EUROSPEECH 2003 - INTERSPEECH 2003
This paper describes an approach for flexible speech act identification of spontaneous speech with disfluency. In this approach, semantic information, syntactic structure, and fragment features of an input utterance are statistically encapsulated into a proposed speech act hidden Markov model (SAHMM) to characterize the speech act. To deal with the disfluency problem in a sparse training corpus, an interpolation mechanism is exploited to re-estimate the state transition probability in SAHMM. Finally, the dialog system accepts the speech act with best score and returns the corresponding response.
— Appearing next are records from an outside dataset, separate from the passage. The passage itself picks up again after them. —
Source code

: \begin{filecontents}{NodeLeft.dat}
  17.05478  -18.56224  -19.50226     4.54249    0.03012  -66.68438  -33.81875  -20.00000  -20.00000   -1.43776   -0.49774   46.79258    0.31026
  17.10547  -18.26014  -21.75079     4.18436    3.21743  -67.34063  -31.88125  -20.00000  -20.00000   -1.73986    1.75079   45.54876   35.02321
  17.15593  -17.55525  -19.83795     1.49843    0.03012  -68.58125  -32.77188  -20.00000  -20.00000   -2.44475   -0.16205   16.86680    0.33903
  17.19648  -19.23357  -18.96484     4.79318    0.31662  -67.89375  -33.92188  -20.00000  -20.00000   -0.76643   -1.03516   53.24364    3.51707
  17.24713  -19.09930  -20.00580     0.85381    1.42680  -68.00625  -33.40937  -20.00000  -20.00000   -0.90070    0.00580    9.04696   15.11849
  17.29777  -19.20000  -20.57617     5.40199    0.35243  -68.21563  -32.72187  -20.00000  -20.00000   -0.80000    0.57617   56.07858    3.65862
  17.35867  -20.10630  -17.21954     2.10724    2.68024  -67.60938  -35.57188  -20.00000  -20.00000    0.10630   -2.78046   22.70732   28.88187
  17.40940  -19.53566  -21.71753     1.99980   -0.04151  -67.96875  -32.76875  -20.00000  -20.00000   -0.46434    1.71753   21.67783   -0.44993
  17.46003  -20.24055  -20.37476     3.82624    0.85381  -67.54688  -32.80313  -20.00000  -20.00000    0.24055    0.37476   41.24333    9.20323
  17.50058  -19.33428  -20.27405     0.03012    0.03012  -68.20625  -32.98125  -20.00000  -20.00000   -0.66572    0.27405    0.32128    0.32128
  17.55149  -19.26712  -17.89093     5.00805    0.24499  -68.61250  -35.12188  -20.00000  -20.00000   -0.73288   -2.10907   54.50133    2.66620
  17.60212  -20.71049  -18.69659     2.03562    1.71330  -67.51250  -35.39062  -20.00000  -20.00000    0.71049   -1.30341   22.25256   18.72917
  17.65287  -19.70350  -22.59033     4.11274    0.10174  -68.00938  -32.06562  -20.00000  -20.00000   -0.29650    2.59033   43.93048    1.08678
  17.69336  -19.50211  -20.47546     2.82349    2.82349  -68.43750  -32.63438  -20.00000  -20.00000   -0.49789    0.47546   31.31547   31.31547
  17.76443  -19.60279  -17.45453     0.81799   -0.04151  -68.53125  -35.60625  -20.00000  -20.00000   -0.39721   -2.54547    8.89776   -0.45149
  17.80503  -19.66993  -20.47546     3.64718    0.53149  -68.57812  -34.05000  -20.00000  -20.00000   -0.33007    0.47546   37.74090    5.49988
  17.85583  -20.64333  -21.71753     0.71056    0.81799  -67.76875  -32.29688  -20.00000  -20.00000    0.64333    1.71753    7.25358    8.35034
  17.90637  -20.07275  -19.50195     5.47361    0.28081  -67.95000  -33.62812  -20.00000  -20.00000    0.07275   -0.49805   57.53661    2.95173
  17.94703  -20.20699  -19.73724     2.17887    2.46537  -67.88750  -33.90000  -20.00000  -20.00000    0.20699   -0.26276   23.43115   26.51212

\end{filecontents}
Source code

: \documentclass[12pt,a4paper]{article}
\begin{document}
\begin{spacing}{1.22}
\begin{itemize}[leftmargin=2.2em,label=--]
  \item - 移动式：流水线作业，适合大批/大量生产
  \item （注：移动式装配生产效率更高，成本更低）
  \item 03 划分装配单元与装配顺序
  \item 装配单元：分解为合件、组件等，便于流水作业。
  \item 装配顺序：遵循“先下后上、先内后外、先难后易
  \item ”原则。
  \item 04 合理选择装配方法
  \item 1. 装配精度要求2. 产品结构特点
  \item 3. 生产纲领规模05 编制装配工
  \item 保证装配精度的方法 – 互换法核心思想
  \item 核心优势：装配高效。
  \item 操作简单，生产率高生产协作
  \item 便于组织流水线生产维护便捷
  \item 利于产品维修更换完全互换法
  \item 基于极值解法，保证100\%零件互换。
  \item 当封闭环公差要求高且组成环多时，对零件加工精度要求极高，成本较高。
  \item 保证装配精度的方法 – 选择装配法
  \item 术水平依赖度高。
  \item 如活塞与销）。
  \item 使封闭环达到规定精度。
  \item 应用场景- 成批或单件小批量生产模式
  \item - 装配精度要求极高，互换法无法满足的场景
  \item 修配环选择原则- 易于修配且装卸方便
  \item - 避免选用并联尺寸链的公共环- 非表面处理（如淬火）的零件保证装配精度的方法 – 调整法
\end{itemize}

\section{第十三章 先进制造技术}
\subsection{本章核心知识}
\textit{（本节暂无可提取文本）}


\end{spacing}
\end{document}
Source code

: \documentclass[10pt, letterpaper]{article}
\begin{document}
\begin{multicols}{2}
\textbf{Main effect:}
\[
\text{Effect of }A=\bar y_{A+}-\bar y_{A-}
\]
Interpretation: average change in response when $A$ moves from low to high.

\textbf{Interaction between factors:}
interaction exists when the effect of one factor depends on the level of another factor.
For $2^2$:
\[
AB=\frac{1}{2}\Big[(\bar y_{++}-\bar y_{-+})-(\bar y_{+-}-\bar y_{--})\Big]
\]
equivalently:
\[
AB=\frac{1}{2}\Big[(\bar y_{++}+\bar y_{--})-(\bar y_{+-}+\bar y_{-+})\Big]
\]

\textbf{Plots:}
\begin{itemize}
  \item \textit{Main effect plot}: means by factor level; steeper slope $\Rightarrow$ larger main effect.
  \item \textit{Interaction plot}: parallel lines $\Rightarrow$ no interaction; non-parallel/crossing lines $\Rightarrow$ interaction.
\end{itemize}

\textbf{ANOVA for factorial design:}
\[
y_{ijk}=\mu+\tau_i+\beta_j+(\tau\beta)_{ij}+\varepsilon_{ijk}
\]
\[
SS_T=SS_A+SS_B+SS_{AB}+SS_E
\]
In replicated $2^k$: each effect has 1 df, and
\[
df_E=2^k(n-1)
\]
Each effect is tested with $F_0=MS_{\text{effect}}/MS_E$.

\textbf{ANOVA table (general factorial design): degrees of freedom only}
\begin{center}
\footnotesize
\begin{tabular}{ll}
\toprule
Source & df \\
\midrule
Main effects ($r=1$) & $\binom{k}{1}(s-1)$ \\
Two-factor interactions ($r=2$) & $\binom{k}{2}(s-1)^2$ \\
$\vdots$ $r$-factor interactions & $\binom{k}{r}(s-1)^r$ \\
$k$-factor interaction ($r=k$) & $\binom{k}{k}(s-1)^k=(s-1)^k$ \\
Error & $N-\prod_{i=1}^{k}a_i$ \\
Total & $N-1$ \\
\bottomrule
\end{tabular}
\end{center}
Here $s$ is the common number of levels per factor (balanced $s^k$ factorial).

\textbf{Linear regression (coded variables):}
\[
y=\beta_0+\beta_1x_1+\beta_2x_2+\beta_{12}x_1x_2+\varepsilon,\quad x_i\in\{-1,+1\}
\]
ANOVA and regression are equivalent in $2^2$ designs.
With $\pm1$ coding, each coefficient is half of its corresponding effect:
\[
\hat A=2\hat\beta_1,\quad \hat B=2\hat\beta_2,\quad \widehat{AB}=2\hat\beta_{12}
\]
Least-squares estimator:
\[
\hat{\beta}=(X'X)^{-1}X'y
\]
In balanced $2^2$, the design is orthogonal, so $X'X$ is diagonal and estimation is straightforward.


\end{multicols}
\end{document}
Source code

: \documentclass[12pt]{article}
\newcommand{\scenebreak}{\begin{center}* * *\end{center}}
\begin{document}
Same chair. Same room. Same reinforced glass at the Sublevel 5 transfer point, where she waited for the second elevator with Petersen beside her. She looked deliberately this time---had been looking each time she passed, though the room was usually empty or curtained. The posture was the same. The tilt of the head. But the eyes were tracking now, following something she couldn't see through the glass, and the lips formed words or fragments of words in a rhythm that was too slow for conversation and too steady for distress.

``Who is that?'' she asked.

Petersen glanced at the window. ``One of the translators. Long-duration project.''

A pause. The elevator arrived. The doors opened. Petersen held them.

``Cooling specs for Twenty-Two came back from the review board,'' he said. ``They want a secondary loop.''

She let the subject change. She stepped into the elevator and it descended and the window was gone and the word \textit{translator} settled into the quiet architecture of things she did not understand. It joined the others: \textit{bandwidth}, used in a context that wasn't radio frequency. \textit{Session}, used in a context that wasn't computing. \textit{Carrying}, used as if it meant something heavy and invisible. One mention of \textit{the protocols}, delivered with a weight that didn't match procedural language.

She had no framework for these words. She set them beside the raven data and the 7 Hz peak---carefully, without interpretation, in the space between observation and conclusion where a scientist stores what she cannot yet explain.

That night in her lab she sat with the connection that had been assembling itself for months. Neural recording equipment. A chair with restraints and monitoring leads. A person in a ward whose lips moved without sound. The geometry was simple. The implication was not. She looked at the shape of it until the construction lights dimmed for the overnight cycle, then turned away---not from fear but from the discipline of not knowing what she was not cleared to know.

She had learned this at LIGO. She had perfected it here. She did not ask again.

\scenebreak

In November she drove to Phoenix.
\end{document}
Experiments were conducted to evaluate the proposed approach using a spoken dialogue system for the air travel information service. A testing database from 25 speakers containing 480 dialogues including 3038 sentences was collected and used for evaluation. Using the proposed approach, the experimental results show that the performance can achieve 90.3% in speech act correct rate (SACR) and 85.5% in fragment correct rate (FCR) for fluent speech and gains a significant improvement of 5.7% in SACR and 6.9% in FCR compared to the baseline system without considering filled pauses for disfluent speech.
Bibliographic reference. Wu, Chung-Hsien / Yan, Gwo-Lang (2003): "Flexible speech act identification of spontaneous speech with disfluency", In EUROSPEECH-2003, 653-656.